Aircraft photograph of Šempetra pri Gorici in 1930 (source: www.asso4stormo.it)
The two places suffered also during World War Two. In the autumn of 1943 they were on the spot of the so-called Front of Gorizia. In 1947 the process of industrialization started and since then farmland has been continuously shrunk on account of industrial and residential buildings.
As far as its educational and social structures are concerned, the present-day Šempeter is a town linked to the town of Nova Gorica and the broader region of Severna Primorska (North Littoral).
Besides the estates in Šempeter and Lavžnik (In Lonsinc) the list of the Counts of Gorizia mentions also the counts’ estates in Vrtojba (De Toyva superiori and Inferiori Toyfa).

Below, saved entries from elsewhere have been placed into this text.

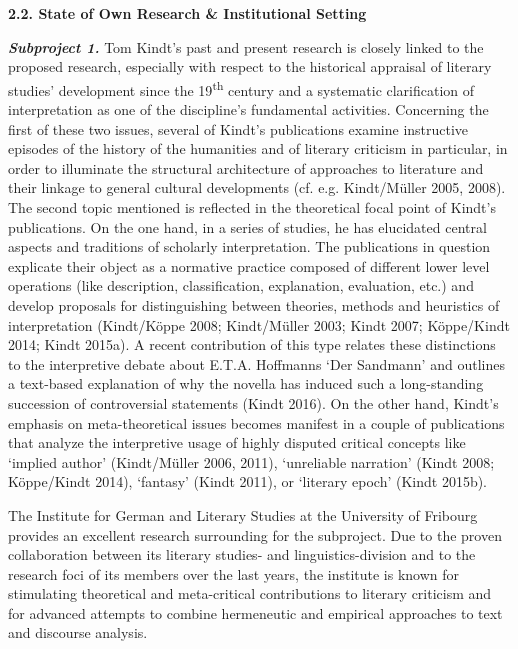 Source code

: 
\vspace{.2cm}
\noindent\textbf{\large 2.2. State of Own Research \& Institutional Setting}
\vspace{.2cm}

\noindent \textbf{\emph{Subproject 1.}} Tom Kindt's past and present research is closely linked to the proposed research, especially with respect to the historical appraisal of literary studies' development since the 19\textsuperscript{th} century and a systematic clarification of interpretation as one of the discipline's fundamental activities. Concerning the first of these two issues, several of Kindt's publications examine instructive episodes of the history of the humanities and of literary criticism in particular, in order to illuminate the structural architecture of approaches to literature and their linkage to general cultural developments (cf. e.g. Kindt/M\"uller 2005, 2008). The second topic mentioned is reflected in the theoretical focal point of Kindt's publications. On the one hand, in a series of studies, he has elucidated central aspects and traditions of scholarly interpretation. The publications in question explicate their object as a normative practice composed of different lower level operations (like description, classification, explanation, evaluation, etc.) and develop proposals for distinguishing between theories, methods and heuristics of interpretation (Kindt/K\"oppe 2008; Kindt/M\"uller 2003; Kindt 2007; K\"oppe/Kindt 2014; Kindt 2015a). A recent contribution of this type relates these distinctions to the interpretive debate about E.T.A. Hoffmanns `Der Sandmann' and outlines a text-based explanation of why the novella has induced such a long-standing succession of controversial statements (Kindt 2016). On the other hand, Kindt's emphasis on meta-theoretical issues becomes manifest in a couple of publications that analyze the interpretive usage of highly disputed critical concepts like `implied author' (Kindt/M\"uller 2006, 2011), `unreliable narration' (Kindt 2008; K\"oppe/Kindt 2014), `fantasy' (Kindt 2011), or `literary epoch' (Kindt 2015b). 

The Institute for German and Literary Studies at the University of Fribourg provides an excellent research surrounding for the subproject. Due to the proven collaboration between its literary studies- and linguistics-division and to the research foci of its members over the last years, the institute is known for stimulating theoretical and meta-critical contributions to literary criticism and for advanced attempts to combine hermeneutic and empirical approaches to text and discourse analysis.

Up to the end of World War II there were in fact two independent Vrtojbas – Dolnja (Lower) and Gornja (Upper) Vrtojba.
The area has always been of great strategic importance and most probably inhabited as early as in the early antiquity.
In the Middle Ages both Vrtojbas shared the faith of Šempeter on which they were religiously dependent. During the Turkish invasions in the 15th and 16th centuries a lot of refugee families – renegades – settled on its fields and Vrtojba became »the southerner« in the area of Goriška. In 1866 the two Vrtojbas claimed independence from the municipality of Šempeter and constituted an independent municipality together with the neighbouring village of Bukovica.
When World War I was brought to an end, Vrtojba was in riuns. After the war it was reconstructed and instead of two churches only one was built – the church of the Holy Heart of Jesus – and the two villages were united.
Vrtojba – battle field.
(Photo: Archive of Simon Kovačič)
The fascist regime was followed by World War Two and eventually by the union to Jugoslavia. Despite the fast development and the attempt to include the village in the municipal environment of Nova Gorica, Vrtojba remains a big long city.